Movement disorders (MD) are like hiccups – uncontrollable. However, unlike hiccups, they have complex neurological causes. Although the symptoms may subside in a few seconds or last for hours, the condition worsens over time, progressing to aberrant twitching, jerking, and shaking of the body, interfering with speech, movement and the body’s balance.    

However, not all movement-related conditions are movement disorders, says Dr Pramod Kumar Pal, professor, and head of the Parkinson’s and Movement Disorder Department of Neurology at NIMHANS. “A few other conditions that show similar signs like seizures or epilepsy, one side weakness, and walking difficulty should be ruled out,” he says. These conditions could arise due to joint problems or damage to muscles and nerves, according to Dr Pal.  

Identifying movement disorders 

Movement disorders encompass a broad spectrum of categories, and the type of disorder can vary.
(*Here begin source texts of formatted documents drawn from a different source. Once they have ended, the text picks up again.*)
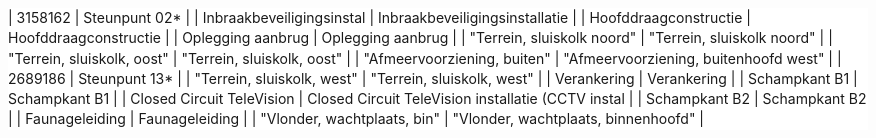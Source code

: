 |	3158162	|	Steunpunt 02*	|
|	Inbraakbeveiligingsinstal	|	Inbraakbeveiligingsinstallatie	|
|	Hoofddraagconstructie	|	Hoofddraagconstructie	|
|	Oplegging aanbrug	|	Oplegging aanbrug	|
|	"Terrein, sluiskolk noord"	|	"Terrein, sluiskolk noord"	|
|	"Terrein, sluiskolk, oost"	|	"Terrein, sluiskolk, oost"	|
|	"Afmeervoorziening, buiten"	|	"Afmeervoorziening, buitenhoofd west"	|
|	2689186	|	Steunpunt 13*	|
|	"Terrein, sluiskolk, west"	|	"Terrein, sluiskolk, west"	|
|	Verankering	|	Verankering	|
|	Schampkant B1	|	Schampkant B1	|
|	Closed Circuit TeleVision	|	Closed Circuit TeleVision installatie (CCTV instal	|
|	Schampkant B2	|	Schampkant B2	|
|	Faunageleiding	|	Faunageleiding	|
|	"Vlonder, wachtplaats, bin"	|	"Vlonder, wachtplaats, binnenhoofd"	|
Dr Pal explains with an example. “Consider a person’s inability to pick up a pen or a cup. This could arise due to excessive movements like trembling or tremors or due to rigidity or lack of movement, where the hand does not move the way we plan,” he says. 

Excessive blinking, face spasms, regular repetitive shaking of hands and legs, sudden jerks in certain body parts, and imbalance while walking are signs of excessive movement. In rare cases, persons may exhibit involuntary grunting or neck movements. Dystonia (uncontrollable muscle contraction), writer’s cramps and ataxia are excessive types of movement disorders. For instance, the 32-year-old person who consulted Dr Thomas at NIMHANS was diagnosed with ataxia as he had difficulty with coordination and balance.   
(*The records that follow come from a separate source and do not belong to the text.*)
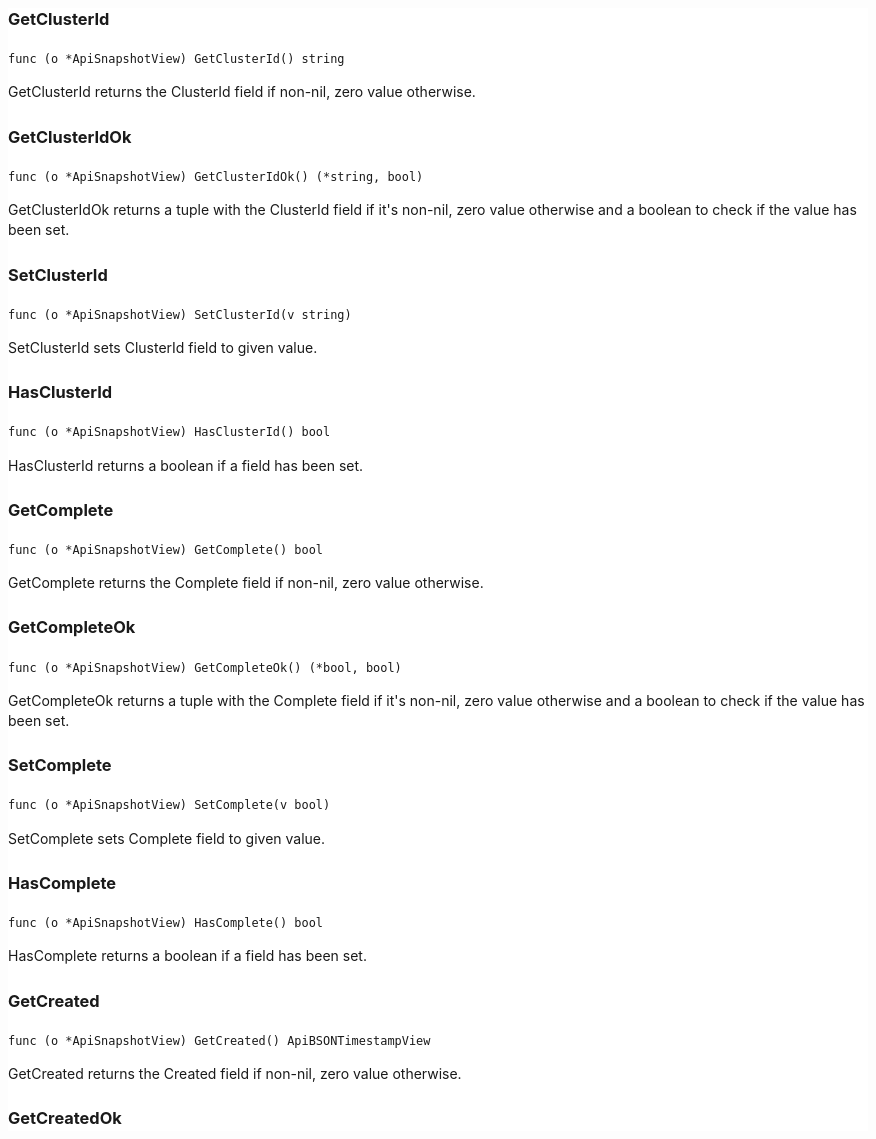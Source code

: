 ### GetClusterId

`func (o *ApiSnapshotView) GetClusterId() string`

GetClusterId returns the ClusterId field if non-nil, zero value otherwise.

### GetClusterIdOk

`func (o *ApiSnapshotView) GetClusterIdOk() (*string, bool)`

GetClusterIdOk returns a tuple with the ClusterId field if it's non-nil, zero value otherwise
and a boolean to check if the value has been set.

### SetClusterId

`func (o *ApiSnapshotView) SetClusterId(v string)`

SetClusterId sets ClusterId field to given value.

### HasClusterId

`func (o *ApiSnapshotView) HasClusterId() bool`

HasClusterId returns a boolean if a field has been set.

### GetComplete

`func (o *ApiSnapshotView) GetComplete() bool`

GetComplete returns the Complete field if non-nil, zero value otherwise.

### GetCompleteOk

`func (o *ApiSnapshotView) GetCompleteOk() (*bool, bool)`

GetCompleteOk returns a tuple with the Complete field if it's non-nil, zero value otherwise
and a boolean to check if the value has been set.

### SetComplete

`func (o *ApiSnapshotView) SetComplete(v bool)`

SetComplete sets Complete field to given value.

### HasComplete

`func (o *ApiSnapshotView) HasComplete() bool`

HasComplete returns a boolean if a field has been set.

### GetCreated

`func (o *ApiSnapshotView) GetCreated() ApiBSONTimestampView`

GetCreated returns the Created field if non-nil, zero value otherwise.

### GetCreatedOk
To explain the other type of movement disorder arising from lack of movement, Dr Pal gives the example of a 48-year-old banker. “He was diagnosed with early-stage Parkinson’s disease and could not count notes by hand or type due to intermittent shaking of his right hand,” says Dr Pal. His relatives had observed that his walking pace had slowed down, arm swing had reduced, and his steps had become shorter. Besides, he was taking a long time for activities like cooking and bathing. “This is the other end of the spectrum, where the movements begin with slowness and paucity, and gradually the person loses mobility,” Dr Pal explains. 

Movement disorders bring several challenges to the individual in their daily activities. “Owing to the physical challenges, the person experiences psychological, social, and emotional vulnerability. These factors add to the progressive nature of this condition, and they require long-term care,” says Dr Thomas.    
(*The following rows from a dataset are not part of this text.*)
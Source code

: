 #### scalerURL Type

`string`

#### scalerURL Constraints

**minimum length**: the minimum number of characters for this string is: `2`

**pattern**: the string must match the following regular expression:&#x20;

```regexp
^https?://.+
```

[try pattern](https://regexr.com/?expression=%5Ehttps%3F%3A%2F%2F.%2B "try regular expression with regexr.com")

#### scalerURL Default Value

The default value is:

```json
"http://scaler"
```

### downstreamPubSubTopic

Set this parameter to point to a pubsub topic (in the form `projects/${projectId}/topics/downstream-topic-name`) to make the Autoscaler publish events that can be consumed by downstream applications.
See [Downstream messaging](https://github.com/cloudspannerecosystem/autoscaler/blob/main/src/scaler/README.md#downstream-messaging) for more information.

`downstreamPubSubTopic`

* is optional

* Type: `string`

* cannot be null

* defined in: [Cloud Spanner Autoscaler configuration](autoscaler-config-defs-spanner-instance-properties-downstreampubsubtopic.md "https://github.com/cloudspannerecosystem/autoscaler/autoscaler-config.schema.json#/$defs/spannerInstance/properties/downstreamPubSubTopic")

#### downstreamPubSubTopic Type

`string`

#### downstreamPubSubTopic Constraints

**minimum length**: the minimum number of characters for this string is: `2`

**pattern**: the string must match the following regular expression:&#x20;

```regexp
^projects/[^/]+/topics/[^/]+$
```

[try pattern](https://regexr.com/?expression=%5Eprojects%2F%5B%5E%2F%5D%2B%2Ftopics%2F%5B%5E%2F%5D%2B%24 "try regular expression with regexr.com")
Dr Pal says that 10 to 15 per cent of movement disorders could have genetic and hereditary roots. Sometimes a brain infection, frequent exposure to heavy metals like manganese and certain chemicals (for those working in mines and chemical factories), conditions like stroke, and epilepsy can also lead to movement disorders, he adds. 

Managing the condition 

“Most of the time, we will not be able to identify the exact cause for movement difficulty,” says Dr Pal. However, early, and accurate diagnosis, exercise and some therapies can help manage the condition and get the individual back on track. “After regular counselling and medication for a few months, we noticed a significant improvement in the 48-year-old banker, and now he is back to work. He is almost symptom-free,” says Dr Pal.   

Dr Thomas adds that it is equally important to explore psychosocial intervention.  Physical and occupational therapies, counselling, yoga and exercise keep persons motivated to manage their condition.   

Addressing societal challenges 

Lack of support and concern can affect the psychological well-being of the person, say experts. For example, the 32-year-old man who consulted Dr Thomas was stigmatised for his stupor and even lost his job.  Family members play an essential part in the therapy and management of movement disorders. “We need to have systems that will help the families by providing them with the right information and rehabilitation support,” says Dr Thomas.  

She adds that awareness in society and support for the psychological well-being of persons with movement disorders can go a long way in improving their quality of life. 

(This article is the second of a series of articles for World Movement Disorders Day (29 November) to spread awareness about movement disorders.)